··· Data to examine ···

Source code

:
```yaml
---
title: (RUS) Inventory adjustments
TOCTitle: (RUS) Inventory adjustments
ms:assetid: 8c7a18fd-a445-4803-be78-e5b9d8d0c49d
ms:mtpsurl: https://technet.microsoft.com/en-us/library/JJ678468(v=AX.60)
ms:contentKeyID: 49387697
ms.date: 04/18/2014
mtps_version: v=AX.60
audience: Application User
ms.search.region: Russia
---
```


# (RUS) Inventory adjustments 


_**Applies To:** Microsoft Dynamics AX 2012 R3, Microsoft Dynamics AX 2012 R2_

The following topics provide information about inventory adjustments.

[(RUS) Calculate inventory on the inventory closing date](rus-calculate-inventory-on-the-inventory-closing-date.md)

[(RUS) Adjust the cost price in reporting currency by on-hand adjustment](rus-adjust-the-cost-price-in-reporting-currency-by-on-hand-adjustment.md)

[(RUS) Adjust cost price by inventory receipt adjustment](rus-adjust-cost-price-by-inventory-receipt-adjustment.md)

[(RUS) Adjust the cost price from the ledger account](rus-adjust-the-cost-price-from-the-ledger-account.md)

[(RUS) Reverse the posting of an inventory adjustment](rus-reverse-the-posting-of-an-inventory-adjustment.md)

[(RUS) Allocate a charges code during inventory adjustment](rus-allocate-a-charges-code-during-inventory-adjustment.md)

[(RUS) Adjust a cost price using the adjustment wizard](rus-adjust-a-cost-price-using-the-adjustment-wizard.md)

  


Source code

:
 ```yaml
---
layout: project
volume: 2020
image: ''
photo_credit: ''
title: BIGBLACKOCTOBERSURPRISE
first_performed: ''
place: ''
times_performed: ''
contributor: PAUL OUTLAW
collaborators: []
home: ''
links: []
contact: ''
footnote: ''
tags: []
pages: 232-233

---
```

···

▶ _Description of the task_
Start at the first line of the data above. Stop after the line containing "The following topics", reproducing each line exactly and adding nothing.

▶ _Solution to this problem_
Source code

:
```yaml
---
title: (RUS) Inventory adjustments
TOCTitle: (RUS) Inventory adjustments
ms:assetid: 8c7a18fd-a445-4803-be78-e5b9d8d0c49d
ms:mtpsurl: https://technet.microsoft.com/en-us/library/JJ678468(v=AX.60)
ms:contentKeyID: 49387697
ms.date: 04/18/2014
mtps_version: v=AX.60
audience: Application User
ms.search.region: Russia
---
```


# (RUS) Inventory adjustments 


_**Applies To:** Microsoft Dynamics AX 2012 R3, Microsoft Dynamics AX 2012 R2_

The following topics provide information about inventory adjustments.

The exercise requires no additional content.